Contratorpedeiro USS Higgins sofreu uma perda de energia em todo o navio devido, ao que tudo indica, a uma falha elétrica
Um navio de guerra da Marinha dos Estados Unidos perdeu energia e propulsão durante várias horas no Indo-Pacífico na terça-feira, disse um responsável da Defesa norte-americana, após sofrer o que um comunicado da Marinha descreve como uma “avaria técnica” no sistema elétrico.
Uma situação deste tipo deixaria o navio — o contratorpedeiro de mísseis guiados USS Higgins — e a sua tripulação de cerca de 300 pessoas “indefesos” no mar, disse um analista naval à CNN. Não houve feridos entre os que estavam a bordo, acrescenta a Marinha.
O USS Higgins “sofreu uma perda de energia em todo o navio”, indica o comandante Matthew Comer, porta-voz da 7.ª Esquadra dos EUA, num comunicado divulgado na sexta-feira.
“Os relatórios iniciais indicam uma falha elétrica, que pode ter provocado faíscas ou fumo, que cessaram quando a energia foi desligada”, explica Comer.

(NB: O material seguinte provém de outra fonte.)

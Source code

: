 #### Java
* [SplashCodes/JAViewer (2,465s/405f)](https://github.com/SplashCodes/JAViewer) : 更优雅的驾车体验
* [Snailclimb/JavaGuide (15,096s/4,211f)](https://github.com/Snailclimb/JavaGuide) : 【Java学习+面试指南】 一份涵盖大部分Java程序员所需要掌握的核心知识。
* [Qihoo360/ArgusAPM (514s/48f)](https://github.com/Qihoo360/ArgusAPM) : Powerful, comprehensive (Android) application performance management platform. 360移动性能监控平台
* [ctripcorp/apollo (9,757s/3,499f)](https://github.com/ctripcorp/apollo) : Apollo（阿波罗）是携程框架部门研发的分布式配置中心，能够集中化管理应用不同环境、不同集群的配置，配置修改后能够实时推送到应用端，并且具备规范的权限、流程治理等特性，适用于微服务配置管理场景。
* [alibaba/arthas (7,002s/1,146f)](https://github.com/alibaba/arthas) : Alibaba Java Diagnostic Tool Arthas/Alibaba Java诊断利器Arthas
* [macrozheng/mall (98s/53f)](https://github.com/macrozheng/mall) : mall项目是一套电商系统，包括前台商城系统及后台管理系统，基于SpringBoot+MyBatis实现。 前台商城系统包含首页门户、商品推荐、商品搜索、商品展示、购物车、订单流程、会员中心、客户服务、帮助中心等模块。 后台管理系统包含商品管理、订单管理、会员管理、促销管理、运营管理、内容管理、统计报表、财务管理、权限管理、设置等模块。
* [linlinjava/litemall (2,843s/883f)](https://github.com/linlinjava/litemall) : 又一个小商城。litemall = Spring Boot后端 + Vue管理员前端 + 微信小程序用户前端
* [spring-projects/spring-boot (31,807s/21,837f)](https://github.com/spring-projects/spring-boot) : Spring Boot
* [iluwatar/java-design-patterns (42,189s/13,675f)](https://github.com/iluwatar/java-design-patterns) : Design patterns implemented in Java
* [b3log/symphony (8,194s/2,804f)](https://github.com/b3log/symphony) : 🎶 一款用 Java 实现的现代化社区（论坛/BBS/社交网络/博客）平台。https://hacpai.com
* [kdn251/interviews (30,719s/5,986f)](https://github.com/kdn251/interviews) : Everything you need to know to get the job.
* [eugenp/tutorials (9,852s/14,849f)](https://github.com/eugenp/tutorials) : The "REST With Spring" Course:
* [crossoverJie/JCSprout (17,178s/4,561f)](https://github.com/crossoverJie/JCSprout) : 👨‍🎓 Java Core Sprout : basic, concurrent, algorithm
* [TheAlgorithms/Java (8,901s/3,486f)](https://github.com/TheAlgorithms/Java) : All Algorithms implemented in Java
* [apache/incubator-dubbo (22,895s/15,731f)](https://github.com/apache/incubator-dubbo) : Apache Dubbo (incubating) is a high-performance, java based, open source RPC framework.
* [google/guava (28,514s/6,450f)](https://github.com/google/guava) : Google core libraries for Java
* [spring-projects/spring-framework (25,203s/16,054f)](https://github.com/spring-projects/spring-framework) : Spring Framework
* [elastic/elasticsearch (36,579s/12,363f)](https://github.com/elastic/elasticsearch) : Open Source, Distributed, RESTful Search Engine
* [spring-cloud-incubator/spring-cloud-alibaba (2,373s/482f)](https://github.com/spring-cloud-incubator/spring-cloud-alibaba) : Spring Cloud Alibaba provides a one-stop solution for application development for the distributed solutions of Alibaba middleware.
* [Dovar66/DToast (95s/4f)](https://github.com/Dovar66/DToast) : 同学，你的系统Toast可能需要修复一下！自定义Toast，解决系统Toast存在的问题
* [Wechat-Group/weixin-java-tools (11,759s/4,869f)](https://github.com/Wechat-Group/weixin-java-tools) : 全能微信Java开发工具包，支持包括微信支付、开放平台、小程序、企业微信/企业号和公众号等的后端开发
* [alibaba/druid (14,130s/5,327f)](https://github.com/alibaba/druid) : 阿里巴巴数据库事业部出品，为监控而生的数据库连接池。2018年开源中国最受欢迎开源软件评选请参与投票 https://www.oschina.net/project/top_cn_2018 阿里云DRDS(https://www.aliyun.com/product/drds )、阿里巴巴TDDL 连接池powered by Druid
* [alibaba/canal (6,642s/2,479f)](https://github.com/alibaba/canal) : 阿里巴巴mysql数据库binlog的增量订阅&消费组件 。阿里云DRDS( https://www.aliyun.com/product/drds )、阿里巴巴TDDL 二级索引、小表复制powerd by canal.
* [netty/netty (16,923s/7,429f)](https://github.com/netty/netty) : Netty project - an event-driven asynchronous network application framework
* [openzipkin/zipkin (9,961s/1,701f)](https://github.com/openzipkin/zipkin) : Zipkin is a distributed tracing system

A energia e a propulsão já foram restabelecidas a bordo do navio da classe Arleigh Burke, acrescenta.
Ainda assim, um responsável da Defesa disse à CNN que a falha durou “várias horas”.
Trata-se de um período significativo em que o navio perdeu a capacidade de controlar os seus movimentos no mar, ficando com radares e sistemas de defesa — operados eletricamente — inoperacionais, referem especialistas à CNN.
“O navio fica indefeso, eletronicamente cego e imóvel”, afirma Carl Schuster, antigo capitão da Marinha dos EUA.
Segundo o próprio, os geradores a diesel de emergência apenas garantiriam energia para comunicações e ar condicionado.
O comunicado da Marinha não especifica onde, dentro da área de responsabilidade do Comando Indo-Pacífico — que se estende desde as águas ao largo da costa oeste dos EUA até à fronteira ocidental da Índia, e do Polo Norte à Antártida —, ocorreu o incidente.
A causa do problema está a ser investigada, indica a Marinha.
Os contratorpedeiros da classe Arleigh Burke, como o Higgins, são considerados a espinha dorsal da frota de superfície da Marinha dos EUA, com mais de 70 navios em serviço.
O Higgins, comissionado em 1999, tem uma tripulação de cerca de 300 pessoas e está baseado em Yokosuka, no Japão.
Com cerca de 154 metros de comprimento e um deslocamento superior a 8.200 toneladas, está equipado com o sistema de combate Aegis e possui lançadores verticais capazes de disparar vários tipos de mísseis, incluindo mísseis de ataque terrestre Tomahawk.
No mês passado, deflagrou um incêndio noutro navio da Marinha dos EUA, o porta-aviões USS Gerald R. Ford, na área da lavandaria, noticiou anteriormente a CNN.
O incêndio, ocorrido a 12 de março, não esteve relacionado com combate, indicaram na altura os militares norte-americanos. Dois marinheiros receberam tratamento médico por ferimentos ligeiros e encontravam-se em condição estável.